Now your `.chat` class is scoped to the shadow root. No matter what the host page's CSS does, the `.chat` inside your shadow is isolated.

## What this solves

Real things we've seen happen when you don't use Shadow DOM:

- **Reset stylesheets clobbering your padding.** Host pages with `* { margin: 0; padding: 0 }` ruin spacing.
- **Font inheritance.** Hosts with `body { font-family: Comic Sans }` propagate to your chat.
- **Specificity wars.** Customer ships `.chat-bubble { background: red !important }` to "match brand" and breaks your dark-mode logic.
- **`box-sizing` mismatches.** Host uses `content-box` somewhere; your buttons end up the wrong size.
- **CSS variable collisions.** Host defines `--primary` for their brand; you define `--primary` for your accent.
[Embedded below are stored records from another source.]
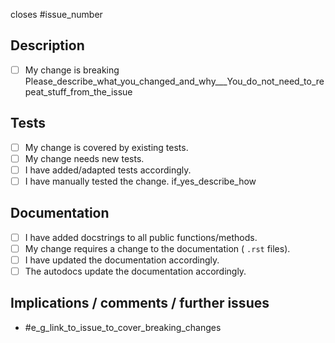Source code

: closes #issue_number

## Description
- [ ] My change is breaking
Please_describe_what_you_changed_and_why___You_do_not_need_to_repeat_stuff_from_the_issue

## Tests
- [ ] My change is covered by existing tests.
- [ ] My change needs new tests.
- [ ] I have added/adapted tests accordingly.
- [ ] I have manually tested the change. if_yes_describe_how

## Documentation
- [ ] I have added docstrings to all public functions/methods.
- [ ] My change requires a change to the documentation ( `.rst` files).
- [ ] I have updated the documentation accordingly.
- [ ] The autodocs update the documentation accordingly.

## Implications / comments / further issues
- #e_g_link_to_issue_to_cover_breaking_changes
Whose wins depends on tree position. Chaos.

Each of these is fixable with `!important` and specificity tricks. They all go away with Shadow DOM.

## What Shadow DOM doesn't solve

It's not a perfect wall. Things that still cross:

- **Inherited CSS properties.** `font`, `color`, `direction`, etc. — if your shadow root doesn't set them explicitly, they inherit from the host. (Linda sets all the relevant ones on the shadow root.)
- **CSS custom properties.** Variables defined on `:root` *do* cross into the Shadow DOM. This is actually useful — you can let host pages theme your chat by defining `--linda-accent`.
- **Form elements.** `<input>` and `<button>` have user-agent styles that bleed in. Linda explicitly resets these inside the shadow.

The leakage is small and surgical. With a careful reset (~30 lines of CSS at the top of the shadow), it's bulletproof.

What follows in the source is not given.